Естественно, Эрик пытался вовлечь меня в свою левацкую деятельность. Но меня это попросту не интересовало. Я уважала позицию Эрика и его страстную убежденность. Точно так же я разделяла его ненависть к социальной несправедливости и экономическому неравенству. Но я не могла согласиться с тем, что он и его единомышленники превратили свои убеждения в религиозные догмы и возвели себя в ранг первосвященников. Слава богу, в сорок первом Эрик вышел из партии. Я встречалась с некоторыми его «товарищами», когда приезжала к нему на Манхэттен еще во время учебы в колледже, и мне было предельно ясно, что они из себя представляют. Они искренне полагали, что только их взгляды единственно верные… а другие мнения не в счет. Вскоре и Эрику все это надоело, и он покинул их ряды. Хорошо хоть никто из его приятелей-радикалов не пытался за мной ухаживать. Потому что, по большому счету, это была угрюмая и мрачная компания.

А среди твоих знакомых нет веселых коммунистов? — спросила я его однажды за ланчем в закусочной «Катц».

«Веселый коммунист» — это оксюморон, — ответил он.

Но ты ведь веселый коммунист.

Потише, — прошептал он.

Я не думаю, что агенты Гувера пасутся в «Катце».
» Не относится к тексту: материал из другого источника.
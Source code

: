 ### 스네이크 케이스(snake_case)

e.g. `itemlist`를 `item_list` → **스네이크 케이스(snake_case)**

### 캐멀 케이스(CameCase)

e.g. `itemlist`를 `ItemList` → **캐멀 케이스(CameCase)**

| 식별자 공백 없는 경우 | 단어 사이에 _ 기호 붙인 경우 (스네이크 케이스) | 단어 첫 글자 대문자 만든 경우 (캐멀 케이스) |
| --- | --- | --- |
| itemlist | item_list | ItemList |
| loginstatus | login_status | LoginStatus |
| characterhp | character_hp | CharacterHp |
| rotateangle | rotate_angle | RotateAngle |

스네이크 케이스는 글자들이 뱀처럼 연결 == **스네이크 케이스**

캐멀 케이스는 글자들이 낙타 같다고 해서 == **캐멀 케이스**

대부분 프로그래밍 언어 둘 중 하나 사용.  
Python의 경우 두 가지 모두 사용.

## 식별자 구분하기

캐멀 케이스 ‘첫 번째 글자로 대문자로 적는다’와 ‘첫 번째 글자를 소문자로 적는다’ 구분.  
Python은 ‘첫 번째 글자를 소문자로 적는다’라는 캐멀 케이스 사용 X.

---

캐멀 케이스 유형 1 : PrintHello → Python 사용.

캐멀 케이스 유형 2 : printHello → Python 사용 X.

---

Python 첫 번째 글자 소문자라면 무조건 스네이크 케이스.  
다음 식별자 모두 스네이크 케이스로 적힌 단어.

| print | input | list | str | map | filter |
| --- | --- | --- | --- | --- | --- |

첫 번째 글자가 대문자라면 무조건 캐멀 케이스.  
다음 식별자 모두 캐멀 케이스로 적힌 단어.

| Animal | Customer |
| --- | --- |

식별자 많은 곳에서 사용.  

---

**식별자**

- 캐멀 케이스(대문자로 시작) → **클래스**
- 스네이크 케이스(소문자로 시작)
Как сказать. К тому же я уже бывший коммунист.

Но ты все равно придерживаешься левых взглядов.

Левоцентристских. Я демократ из числа сторонников Генри Уоллеса.

Что ж, могу тебе пообещать только одно: я никогда не буду встречаться с коммунистом.
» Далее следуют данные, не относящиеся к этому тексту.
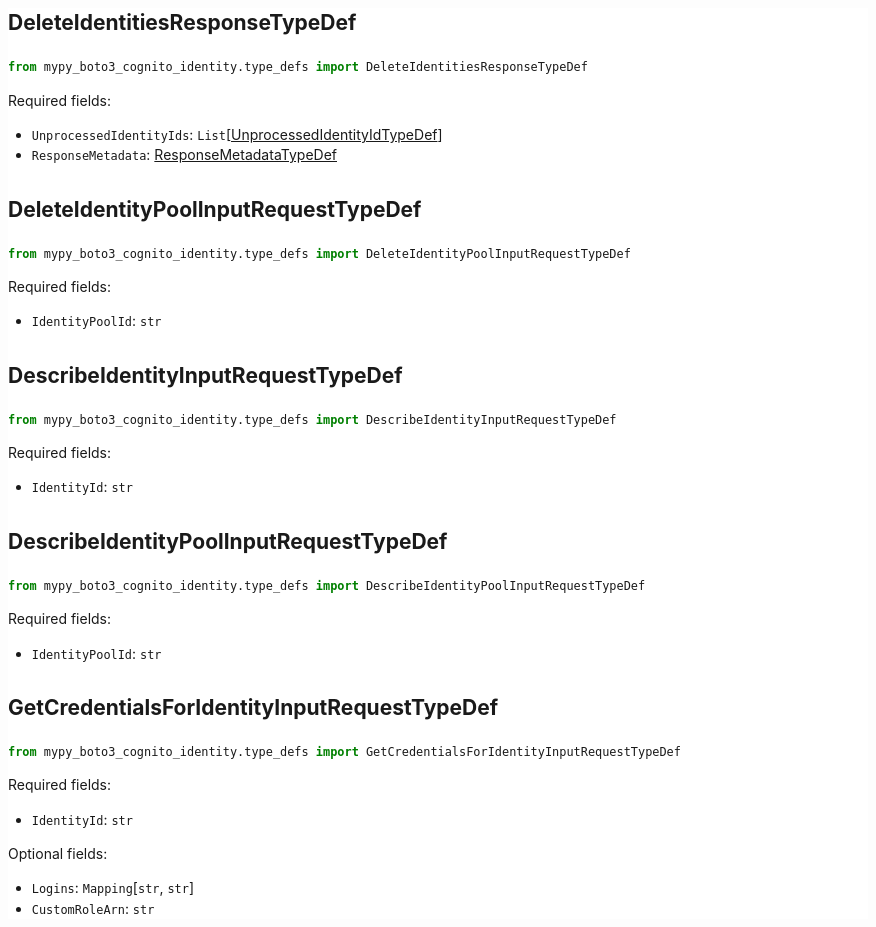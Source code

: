 ## DeleteIdentitiesResponseTypeDef

```python
from mypy_boto3_cognito_identity.type_defs import DeleteIdentitiesResponseTypeDef
```

Required fields:

- `UnprocessedIdentityIds`:
  `List`\[[UnprocessedIdentityIdTypeDef](./type_defs.md#unprocessedidentityidtypedef)\]
- `ResponseMetadata`:
  [ResponseMetadataTypeDef](./type_defs.md#responsemetadatatypedef)

## DeleteIdentityPoolInputRequestTypeDef

```python
from mypy_boto3_cognito_identity.type_defs import DeleteIdentityPoolInputRequestTypeDef
```

Required fields:

- `IdentityPoolId`: `str`

## DescribeIdentityInputRequestTypeDef

```python
from mypy_boto3_cognito_identity.type_defs import DescribeIdentityInputRequestTypeDef
```

Required fields:

- `IdentityId`: `str`

## DescribeIdentityPoolInputRequestTypeDef

```python
from mypy_boto3_cognito_identity.type_defs import DescribeIdentityPoolInputRequestTypeDef
```

Required fields:

- `IdentityPoolId`: `str`

## GetCredentialsForIdentityInputRequestTypeDef

```python
from mypy_boto3_cognito_identity.type_defs import GetCredentialsForIdentityInputRequestTypeDef
```

Required fields:

- `IdentityId`: `str`

Optional fields:

- `Logins`: `Mapping`\[`str`, `str`\]
- `CustomRoleArn`: `str`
Из патриотических соображений?

Нет, исключительно из тех соображений, что он никогда не сможет меня развеселить.

А что, Горацию Кауэтту это удается?

Иногда.

Разве человек по имени Гораций Кауэтт способен развеселить хоть кого-нибудь?

Эрик был отчасти прав — хотя на самом деле Гораций не выглядел таким нелепым, как его имя. Он был высоким и долговязым, с густой черной шевелюрой, носил очки в роговой оправе. В одежде предпочитал твидовые пиджаки и вязаные галстуки. Он был скромным, почти стеснительным, но очень умным, к тому же отменным рассказчиком, с которым всегда было интересно общаться. Мы познакомились на совместном вечере Хаверфордского и Брин-Морского колледжей и встречались весь год, пока я училась на последнем курсе. Мои родители всерьез считали его прекрасной партией — в то время как я сомневалась в этом, хотя у Горация было немало достоинств, особенно если речь заходила о романах Генри Джеймса или портретах Джона Сингера Саржента (его любимого писателя, его любимого художника). Пусть его нельзя было назвать жизнелюбом, но мне он нравился… хотя и не настолько, чтобы лечь с ним в постель. Впрочем, Гораций и не особенно настаивал на этом, Мы оба были слишком хорошо воспитаны.

Но все-таки за месяц до окончания колледжа он сделал мне предложение. Когда неделю спустя я ответила отказом, он сказал:

Надеюсь, ты отказываешь мне только потому, что еще не готова к замужеству. Может быть, пройдет год или около того, и ты передумаешь.

Я и сейчас знаю, что будет через год. Ничего не изменится. Потому что я просто не хочу замуж за тебя.

Он поджал губы и постарался скрыть обиду. Но ему это не удалось.

Извини, — наконец произнес он.

Это лишнее.

Я не хотел показаться тебе грубияном.

Перестань.

Да нет, я болван.

Что ты, в самом деле… ты просто был обстоятельным.

Обстоятельным? Я бы сказал, прямолинейным.

А я бы сказала… назидательным.

Откровенным. Искренним. Честным. Но ведь все это не имеет значения, не так ли?